→ **About this exercise**:
Count the lines below that include the word "Microsoft" and write that number alone.

→ **Extracted data entries**:
* * *

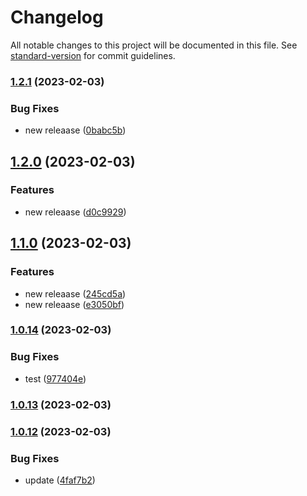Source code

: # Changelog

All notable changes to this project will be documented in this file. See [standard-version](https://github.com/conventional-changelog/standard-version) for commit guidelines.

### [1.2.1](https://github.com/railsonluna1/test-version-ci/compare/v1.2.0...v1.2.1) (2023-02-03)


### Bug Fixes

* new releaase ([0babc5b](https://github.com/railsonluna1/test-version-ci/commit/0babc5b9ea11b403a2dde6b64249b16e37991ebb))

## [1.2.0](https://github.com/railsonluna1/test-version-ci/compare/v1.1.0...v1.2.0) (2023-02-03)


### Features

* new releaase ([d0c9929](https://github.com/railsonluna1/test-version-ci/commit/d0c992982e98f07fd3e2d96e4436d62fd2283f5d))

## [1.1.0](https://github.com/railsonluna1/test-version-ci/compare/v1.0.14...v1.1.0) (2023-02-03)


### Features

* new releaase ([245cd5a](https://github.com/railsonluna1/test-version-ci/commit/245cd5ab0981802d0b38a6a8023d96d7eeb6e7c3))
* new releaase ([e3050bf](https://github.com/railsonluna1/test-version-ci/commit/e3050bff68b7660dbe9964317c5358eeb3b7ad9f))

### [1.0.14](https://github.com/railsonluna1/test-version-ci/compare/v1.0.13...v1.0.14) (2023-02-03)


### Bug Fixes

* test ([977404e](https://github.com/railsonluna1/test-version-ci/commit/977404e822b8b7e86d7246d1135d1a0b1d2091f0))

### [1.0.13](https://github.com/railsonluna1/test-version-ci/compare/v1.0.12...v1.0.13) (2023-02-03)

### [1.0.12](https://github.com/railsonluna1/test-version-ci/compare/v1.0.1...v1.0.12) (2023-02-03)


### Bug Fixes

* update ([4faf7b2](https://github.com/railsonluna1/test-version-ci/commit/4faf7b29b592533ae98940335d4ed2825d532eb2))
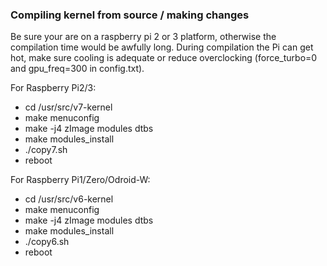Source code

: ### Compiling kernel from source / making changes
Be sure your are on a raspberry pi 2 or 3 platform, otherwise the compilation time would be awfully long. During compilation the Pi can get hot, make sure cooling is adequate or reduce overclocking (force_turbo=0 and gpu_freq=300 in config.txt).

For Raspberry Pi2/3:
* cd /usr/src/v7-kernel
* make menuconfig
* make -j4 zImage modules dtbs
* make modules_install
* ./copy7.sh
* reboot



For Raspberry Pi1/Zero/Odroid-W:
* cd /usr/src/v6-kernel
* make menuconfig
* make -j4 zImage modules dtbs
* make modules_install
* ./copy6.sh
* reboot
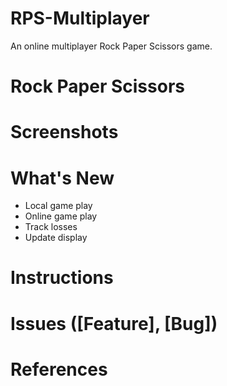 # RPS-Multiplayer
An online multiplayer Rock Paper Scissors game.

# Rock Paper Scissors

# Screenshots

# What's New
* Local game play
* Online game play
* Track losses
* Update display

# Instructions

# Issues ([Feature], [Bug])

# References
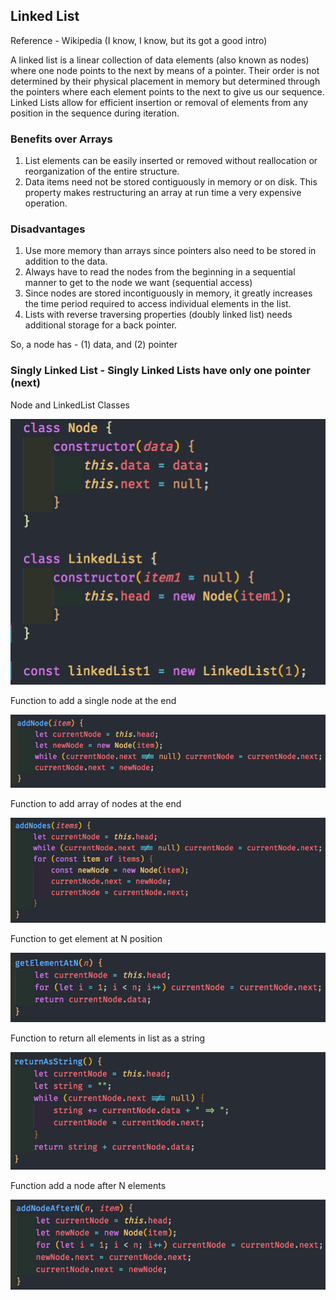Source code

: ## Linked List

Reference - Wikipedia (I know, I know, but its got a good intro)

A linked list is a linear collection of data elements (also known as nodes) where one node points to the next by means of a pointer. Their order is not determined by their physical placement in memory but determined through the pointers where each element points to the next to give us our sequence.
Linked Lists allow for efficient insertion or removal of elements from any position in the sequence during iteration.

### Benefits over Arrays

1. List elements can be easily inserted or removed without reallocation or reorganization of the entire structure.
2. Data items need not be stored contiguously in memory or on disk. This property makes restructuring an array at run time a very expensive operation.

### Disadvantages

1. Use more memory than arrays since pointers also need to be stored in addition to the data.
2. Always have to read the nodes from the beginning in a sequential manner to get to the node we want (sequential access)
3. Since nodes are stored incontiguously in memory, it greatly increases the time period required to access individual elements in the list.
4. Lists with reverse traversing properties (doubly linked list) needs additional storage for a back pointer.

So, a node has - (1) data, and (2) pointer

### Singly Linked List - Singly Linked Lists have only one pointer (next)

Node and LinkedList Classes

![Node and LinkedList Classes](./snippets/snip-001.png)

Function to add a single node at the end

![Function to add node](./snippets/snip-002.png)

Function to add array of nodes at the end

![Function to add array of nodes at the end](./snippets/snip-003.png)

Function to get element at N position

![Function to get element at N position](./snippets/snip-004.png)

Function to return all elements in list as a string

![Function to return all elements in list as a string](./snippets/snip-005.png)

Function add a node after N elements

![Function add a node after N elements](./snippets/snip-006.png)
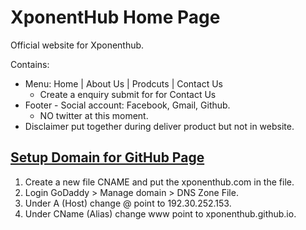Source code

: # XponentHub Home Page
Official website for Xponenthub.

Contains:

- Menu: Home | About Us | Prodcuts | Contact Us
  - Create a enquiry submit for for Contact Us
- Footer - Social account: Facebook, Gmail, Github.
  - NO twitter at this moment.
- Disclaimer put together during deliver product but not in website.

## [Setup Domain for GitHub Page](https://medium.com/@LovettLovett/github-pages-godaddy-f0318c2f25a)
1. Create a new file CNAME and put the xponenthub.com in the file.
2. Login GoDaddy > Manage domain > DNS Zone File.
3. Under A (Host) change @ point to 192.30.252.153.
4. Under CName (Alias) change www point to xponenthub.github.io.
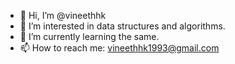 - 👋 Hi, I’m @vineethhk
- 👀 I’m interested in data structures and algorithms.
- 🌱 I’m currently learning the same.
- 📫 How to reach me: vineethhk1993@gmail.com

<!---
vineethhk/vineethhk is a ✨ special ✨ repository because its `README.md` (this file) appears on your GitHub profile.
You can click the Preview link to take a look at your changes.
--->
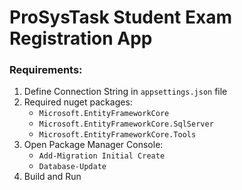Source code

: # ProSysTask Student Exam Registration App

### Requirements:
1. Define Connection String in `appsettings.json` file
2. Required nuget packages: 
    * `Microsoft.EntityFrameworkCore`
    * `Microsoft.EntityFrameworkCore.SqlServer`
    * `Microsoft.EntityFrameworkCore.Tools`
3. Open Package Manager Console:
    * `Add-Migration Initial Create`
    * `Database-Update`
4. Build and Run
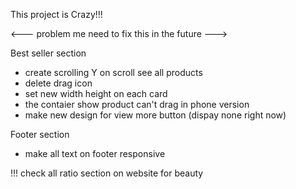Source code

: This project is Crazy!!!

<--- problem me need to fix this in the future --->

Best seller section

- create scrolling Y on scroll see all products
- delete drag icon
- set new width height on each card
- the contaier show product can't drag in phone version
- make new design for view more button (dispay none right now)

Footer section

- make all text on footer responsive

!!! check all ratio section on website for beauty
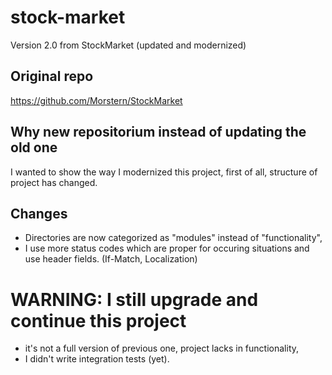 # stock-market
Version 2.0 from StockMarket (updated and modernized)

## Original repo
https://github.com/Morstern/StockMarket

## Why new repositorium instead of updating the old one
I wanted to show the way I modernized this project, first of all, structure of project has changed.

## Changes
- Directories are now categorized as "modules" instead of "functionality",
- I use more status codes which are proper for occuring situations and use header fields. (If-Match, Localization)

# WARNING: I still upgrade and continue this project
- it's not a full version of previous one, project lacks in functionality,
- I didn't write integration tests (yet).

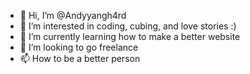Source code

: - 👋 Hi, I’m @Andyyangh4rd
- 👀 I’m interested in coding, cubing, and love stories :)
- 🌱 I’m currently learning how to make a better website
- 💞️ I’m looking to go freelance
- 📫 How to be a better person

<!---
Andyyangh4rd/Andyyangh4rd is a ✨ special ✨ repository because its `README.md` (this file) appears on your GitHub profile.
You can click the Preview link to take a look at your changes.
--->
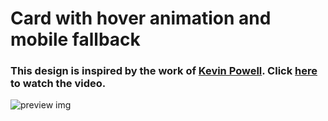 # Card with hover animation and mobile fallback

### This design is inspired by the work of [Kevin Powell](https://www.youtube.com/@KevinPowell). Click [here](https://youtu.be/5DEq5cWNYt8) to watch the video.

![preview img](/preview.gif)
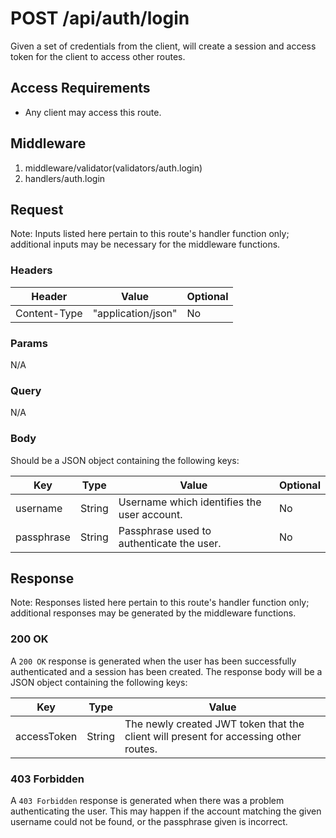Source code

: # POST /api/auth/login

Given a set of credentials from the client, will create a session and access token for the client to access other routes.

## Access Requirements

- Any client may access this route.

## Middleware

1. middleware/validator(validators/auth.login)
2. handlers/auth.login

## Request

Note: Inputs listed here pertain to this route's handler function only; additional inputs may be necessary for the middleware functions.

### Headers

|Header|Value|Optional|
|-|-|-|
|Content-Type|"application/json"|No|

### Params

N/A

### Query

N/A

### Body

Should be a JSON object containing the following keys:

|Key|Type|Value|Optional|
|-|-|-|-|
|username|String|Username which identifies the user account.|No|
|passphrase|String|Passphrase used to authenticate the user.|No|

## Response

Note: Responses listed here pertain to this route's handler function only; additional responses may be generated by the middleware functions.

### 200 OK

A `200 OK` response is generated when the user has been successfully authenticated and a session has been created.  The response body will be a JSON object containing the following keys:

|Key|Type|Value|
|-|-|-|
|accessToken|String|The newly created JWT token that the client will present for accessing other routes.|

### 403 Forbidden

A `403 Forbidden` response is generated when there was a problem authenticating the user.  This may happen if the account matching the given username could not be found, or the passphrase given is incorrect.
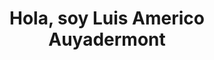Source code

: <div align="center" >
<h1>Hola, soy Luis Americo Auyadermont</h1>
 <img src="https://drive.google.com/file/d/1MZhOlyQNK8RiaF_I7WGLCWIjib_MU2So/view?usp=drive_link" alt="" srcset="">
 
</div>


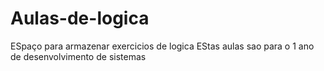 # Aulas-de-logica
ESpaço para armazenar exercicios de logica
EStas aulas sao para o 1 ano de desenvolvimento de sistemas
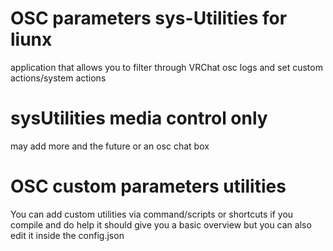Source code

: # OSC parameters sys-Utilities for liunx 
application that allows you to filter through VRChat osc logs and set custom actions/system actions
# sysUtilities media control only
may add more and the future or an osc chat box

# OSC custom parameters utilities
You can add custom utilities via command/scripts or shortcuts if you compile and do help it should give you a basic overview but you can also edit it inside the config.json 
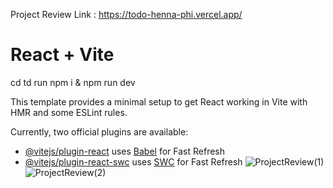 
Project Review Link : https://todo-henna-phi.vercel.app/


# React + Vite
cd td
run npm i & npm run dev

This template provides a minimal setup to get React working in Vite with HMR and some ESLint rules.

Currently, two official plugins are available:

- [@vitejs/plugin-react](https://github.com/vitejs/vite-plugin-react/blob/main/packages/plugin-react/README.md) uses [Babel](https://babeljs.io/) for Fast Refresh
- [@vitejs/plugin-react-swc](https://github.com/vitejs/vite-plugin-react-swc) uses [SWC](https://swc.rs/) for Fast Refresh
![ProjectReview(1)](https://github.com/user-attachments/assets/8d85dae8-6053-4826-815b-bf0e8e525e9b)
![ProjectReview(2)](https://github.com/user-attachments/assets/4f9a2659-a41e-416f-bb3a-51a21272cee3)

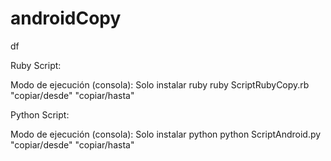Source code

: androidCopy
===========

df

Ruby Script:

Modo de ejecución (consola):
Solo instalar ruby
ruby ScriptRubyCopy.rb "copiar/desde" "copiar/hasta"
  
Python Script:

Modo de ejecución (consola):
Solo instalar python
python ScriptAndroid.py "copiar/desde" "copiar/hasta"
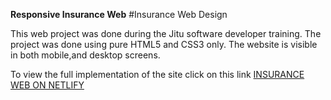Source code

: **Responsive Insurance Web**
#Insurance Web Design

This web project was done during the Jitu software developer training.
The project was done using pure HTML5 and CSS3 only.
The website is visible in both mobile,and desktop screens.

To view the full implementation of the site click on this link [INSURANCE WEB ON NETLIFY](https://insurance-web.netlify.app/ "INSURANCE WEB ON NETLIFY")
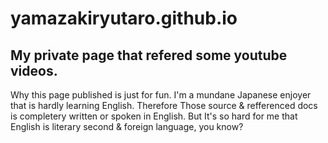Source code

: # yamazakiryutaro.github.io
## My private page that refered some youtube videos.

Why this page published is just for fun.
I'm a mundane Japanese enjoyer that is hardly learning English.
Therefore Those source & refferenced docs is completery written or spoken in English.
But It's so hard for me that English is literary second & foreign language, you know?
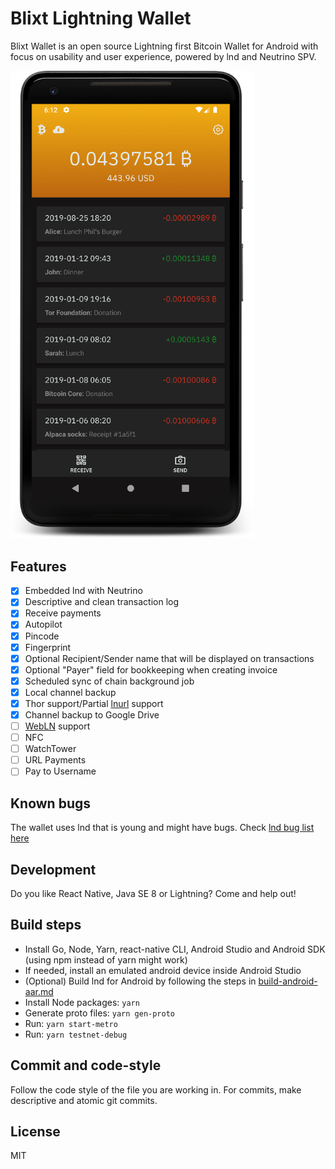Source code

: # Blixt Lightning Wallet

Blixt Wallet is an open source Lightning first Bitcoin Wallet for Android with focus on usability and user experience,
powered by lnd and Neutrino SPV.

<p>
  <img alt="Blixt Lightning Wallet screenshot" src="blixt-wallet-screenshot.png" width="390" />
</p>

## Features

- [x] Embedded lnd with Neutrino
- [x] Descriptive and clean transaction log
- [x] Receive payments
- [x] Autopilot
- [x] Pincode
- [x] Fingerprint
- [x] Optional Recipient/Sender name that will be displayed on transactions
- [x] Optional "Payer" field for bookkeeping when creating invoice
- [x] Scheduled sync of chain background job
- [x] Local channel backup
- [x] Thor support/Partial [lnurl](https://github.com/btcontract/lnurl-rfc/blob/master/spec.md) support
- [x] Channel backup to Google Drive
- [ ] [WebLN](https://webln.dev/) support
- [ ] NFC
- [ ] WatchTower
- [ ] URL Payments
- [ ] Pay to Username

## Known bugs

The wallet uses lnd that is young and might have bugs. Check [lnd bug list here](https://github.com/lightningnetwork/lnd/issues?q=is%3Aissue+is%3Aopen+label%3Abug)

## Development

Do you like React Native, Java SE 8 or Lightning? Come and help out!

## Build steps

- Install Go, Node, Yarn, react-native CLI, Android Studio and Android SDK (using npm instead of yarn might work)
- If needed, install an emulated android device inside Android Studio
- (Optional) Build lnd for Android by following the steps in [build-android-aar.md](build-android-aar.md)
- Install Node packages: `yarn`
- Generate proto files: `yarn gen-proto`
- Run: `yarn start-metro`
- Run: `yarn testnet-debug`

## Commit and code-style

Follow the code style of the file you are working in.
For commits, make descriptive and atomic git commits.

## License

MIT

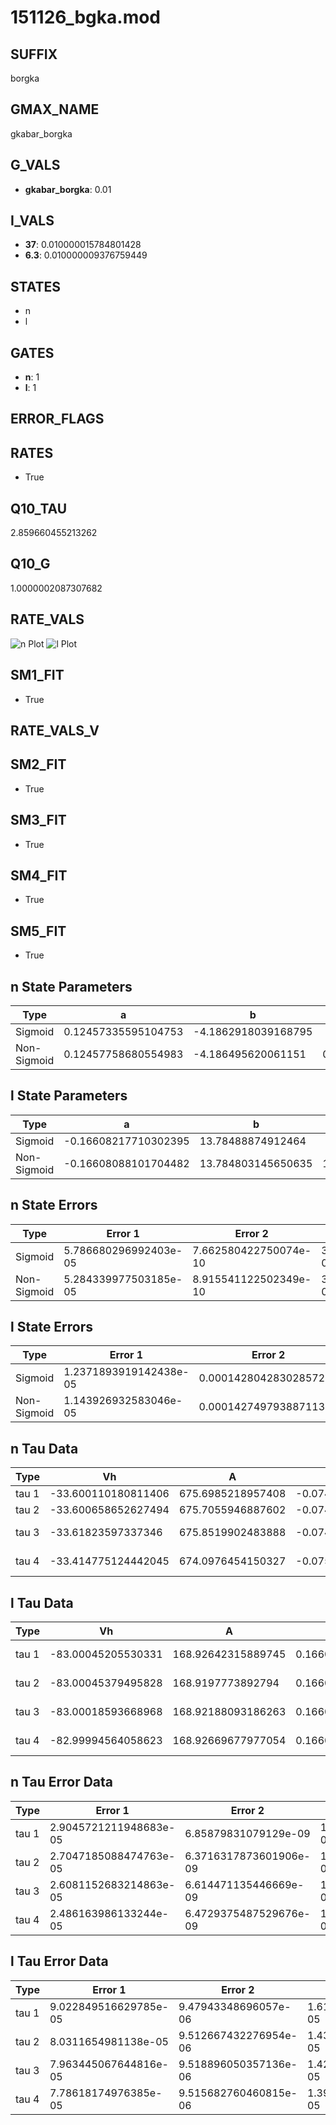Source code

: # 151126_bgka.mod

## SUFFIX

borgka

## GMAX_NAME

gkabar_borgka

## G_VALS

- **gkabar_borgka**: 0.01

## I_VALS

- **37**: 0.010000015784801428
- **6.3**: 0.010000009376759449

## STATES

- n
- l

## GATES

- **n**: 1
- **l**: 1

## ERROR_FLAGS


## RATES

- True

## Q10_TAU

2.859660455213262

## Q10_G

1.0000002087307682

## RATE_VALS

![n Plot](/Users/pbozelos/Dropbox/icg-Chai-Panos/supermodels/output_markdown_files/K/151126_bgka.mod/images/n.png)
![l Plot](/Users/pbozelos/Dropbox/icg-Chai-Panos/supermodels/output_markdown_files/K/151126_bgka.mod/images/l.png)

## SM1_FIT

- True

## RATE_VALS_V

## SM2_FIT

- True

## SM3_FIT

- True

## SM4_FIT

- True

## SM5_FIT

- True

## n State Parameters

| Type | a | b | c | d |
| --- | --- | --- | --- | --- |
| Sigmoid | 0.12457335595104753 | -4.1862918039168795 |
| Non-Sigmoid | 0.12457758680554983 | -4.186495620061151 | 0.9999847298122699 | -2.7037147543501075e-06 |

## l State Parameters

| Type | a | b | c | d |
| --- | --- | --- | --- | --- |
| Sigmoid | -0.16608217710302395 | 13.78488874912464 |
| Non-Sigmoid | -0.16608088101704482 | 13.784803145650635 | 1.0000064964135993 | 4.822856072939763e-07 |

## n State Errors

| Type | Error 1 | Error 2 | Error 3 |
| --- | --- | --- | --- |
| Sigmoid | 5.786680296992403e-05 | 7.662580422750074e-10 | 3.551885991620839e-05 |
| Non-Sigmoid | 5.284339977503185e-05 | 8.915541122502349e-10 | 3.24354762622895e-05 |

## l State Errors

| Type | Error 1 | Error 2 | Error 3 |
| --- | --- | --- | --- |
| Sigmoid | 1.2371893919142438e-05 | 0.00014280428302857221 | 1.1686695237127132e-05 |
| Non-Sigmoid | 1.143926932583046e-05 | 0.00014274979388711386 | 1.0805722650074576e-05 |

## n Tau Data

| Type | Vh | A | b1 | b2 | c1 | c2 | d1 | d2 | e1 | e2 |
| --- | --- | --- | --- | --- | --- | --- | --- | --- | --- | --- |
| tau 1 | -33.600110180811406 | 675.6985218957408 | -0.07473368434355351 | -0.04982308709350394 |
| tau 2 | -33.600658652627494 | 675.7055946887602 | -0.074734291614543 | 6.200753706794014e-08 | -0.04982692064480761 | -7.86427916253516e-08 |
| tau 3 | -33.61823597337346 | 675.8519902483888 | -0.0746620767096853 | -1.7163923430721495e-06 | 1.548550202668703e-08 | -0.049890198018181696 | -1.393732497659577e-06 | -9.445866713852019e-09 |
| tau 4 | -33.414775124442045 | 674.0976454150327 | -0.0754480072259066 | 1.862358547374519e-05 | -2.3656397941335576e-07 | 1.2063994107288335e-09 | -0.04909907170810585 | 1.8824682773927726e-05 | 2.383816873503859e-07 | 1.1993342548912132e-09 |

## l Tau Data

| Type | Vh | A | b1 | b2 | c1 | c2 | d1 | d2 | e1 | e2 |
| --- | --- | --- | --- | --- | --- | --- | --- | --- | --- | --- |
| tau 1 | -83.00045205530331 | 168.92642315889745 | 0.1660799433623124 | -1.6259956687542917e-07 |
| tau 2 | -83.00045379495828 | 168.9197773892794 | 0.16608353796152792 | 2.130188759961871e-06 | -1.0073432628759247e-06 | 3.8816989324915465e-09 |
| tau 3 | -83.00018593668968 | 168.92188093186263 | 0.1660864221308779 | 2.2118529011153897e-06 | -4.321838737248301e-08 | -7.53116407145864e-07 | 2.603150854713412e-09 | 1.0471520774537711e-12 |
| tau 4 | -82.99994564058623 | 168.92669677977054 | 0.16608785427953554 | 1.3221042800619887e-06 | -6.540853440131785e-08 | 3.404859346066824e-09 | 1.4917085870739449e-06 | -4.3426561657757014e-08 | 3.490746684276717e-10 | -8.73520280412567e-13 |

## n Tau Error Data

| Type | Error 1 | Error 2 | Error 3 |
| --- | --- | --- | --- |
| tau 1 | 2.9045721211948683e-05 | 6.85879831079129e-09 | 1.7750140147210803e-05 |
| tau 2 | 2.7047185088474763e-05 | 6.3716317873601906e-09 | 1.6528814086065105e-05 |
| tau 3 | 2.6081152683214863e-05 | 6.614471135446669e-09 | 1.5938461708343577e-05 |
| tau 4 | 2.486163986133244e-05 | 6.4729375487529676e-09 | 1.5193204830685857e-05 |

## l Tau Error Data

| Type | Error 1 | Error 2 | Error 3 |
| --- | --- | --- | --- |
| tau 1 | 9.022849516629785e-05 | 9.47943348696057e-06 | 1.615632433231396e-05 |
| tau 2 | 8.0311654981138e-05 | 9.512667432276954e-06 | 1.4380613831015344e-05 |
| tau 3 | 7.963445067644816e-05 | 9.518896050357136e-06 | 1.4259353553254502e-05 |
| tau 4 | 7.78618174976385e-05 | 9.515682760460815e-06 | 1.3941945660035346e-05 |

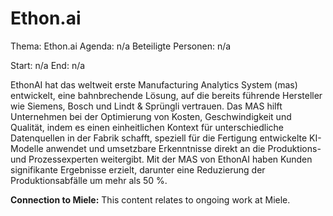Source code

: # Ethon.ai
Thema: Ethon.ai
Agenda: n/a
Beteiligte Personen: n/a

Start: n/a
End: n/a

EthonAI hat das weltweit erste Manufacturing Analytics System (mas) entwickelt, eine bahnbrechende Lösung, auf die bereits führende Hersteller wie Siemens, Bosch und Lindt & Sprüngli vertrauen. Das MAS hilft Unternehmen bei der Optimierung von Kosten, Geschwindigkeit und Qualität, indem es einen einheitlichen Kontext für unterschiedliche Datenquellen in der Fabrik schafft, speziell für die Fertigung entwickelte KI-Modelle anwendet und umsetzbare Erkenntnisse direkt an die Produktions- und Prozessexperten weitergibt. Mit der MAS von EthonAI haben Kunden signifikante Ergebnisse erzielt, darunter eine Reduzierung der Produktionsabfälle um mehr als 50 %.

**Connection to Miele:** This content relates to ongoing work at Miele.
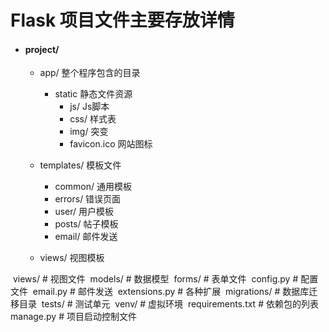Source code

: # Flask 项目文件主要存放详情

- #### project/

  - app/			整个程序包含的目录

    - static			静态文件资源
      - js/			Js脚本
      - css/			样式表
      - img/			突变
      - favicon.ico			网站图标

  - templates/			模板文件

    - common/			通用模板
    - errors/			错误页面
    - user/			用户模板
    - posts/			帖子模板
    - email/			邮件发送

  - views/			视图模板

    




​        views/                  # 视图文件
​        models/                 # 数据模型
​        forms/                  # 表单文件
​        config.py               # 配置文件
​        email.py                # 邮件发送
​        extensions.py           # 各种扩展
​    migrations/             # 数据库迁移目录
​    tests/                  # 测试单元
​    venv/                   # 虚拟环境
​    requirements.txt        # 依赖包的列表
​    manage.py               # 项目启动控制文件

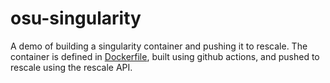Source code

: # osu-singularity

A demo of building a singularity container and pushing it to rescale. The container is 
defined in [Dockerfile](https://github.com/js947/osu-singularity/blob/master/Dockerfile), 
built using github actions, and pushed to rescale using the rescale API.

* * *

→ **Written answer**:
3